◆ Data for this exercise ◆
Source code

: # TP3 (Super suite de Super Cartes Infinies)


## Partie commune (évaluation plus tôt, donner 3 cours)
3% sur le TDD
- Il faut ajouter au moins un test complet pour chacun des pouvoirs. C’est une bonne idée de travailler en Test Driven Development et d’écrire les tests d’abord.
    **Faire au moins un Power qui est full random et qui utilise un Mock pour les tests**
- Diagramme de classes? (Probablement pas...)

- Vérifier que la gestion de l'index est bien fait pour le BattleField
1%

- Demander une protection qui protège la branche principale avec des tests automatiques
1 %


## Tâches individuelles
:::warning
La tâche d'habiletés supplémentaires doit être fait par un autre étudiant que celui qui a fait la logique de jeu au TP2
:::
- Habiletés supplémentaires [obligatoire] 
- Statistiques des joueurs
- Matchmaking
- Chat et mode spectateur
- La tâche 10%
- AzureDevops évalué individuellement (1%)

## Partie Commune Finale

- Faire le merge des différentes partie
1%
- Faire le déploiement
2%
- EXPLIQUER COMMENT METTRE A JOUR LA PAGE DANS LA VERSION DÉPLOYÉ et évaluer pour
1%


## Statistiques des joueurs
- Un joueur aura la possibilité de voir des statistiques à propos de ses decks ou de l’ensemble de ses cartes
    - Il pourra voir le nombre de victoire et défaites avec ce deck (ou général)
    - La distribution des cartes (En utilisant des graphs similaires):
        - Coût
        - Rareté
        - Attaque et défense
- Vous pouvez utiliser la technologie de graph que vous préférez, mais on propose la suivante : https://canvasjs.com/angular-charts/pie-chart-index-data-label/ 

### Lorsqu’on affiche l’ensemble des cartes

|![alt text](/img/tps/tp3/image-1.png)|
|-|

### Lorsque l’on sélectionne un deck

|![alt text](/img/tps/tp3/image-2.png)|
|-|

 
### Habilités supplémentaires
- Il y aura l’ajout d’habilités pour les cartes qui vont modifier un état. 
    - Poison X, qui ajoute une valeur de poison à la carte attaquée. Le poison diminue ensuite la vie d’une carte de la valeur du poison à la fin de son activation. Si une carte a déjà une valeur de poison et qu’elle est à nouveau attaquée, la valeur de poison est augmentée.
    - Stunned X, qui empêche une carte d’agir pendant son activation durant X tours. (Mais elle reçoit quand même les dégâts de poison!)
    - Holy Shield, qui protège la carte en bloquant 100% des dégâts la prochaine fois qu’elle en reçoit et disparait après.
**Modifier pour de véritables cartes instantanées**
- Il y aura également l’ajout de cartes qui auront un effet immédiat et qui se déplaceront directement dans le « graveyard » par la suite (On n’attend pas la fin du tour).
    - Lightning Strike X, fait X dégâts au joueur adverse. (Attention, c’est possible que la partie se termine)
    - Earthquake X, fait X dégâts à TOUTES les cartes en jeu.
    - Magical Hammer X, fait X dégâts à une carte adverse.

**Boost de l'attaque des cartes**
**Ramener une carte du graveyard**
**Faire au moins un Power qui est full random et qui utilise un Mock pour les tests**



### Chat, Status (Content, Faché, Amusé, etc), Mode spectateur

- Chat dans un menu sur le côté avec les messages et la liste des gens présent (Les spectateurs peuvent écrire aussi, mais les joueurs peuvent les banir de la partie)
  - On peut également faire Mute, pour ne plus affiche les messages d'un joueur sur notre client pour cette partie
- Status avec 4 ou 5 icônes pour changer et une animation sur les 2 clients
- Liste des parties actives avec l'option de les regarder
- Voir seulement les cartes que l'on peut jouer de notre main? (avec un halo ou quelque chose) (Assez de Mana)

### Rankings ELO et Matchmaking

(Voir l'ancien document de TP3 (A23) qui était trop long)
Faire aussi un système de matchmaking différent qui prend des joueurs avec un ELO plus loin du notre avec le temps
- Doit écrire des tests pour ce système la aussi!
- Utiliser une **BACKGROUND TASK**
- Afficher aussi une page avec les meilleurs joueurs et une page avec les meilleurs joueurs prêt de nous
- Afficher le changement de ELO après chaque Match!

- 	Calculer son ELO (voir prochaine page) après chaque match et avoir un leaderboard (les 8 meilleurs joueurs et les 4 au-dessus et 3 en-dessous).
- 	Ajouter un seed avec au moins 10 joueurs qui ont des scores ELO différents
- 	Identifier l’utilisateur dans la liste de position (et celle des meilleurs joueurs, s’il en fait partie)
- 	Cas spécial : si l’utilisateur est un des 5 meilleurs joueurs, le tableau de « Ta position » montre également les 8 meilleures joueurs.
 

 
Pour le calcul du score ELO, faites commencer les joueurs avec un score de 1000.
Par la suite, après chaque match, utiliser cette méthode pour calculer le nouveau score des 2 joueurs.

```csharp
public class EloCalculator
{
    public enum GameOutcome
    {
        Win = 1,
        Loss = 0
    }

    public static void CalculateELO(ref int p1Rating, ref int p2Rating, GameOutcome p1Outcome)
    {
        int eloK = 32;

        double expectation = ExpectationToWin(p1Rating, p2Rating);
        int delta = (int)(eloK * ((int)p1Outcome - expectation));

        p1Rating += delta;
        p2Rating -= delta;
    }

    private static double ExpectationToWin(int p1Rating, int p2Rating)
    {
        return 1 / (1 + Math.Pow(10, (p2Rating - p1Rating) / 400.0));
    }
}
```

◆ What this task involves ◆
Your answer should be the exact lines above from the one with "- Faire le merge des différentes partie" through the one with "## Statistiques des joueurs", both included, and nothing besides.

◆ Expected answer ◆
- Faire le merge des différentes partie
1%
- Faire le déploiement
2%
- EXPLIQUER COMMENT METTRE A JOUR LA PAGE DANS LA VERSION DÉPLOYÉ et évaluer pour
1%


## Statistiques des joueurs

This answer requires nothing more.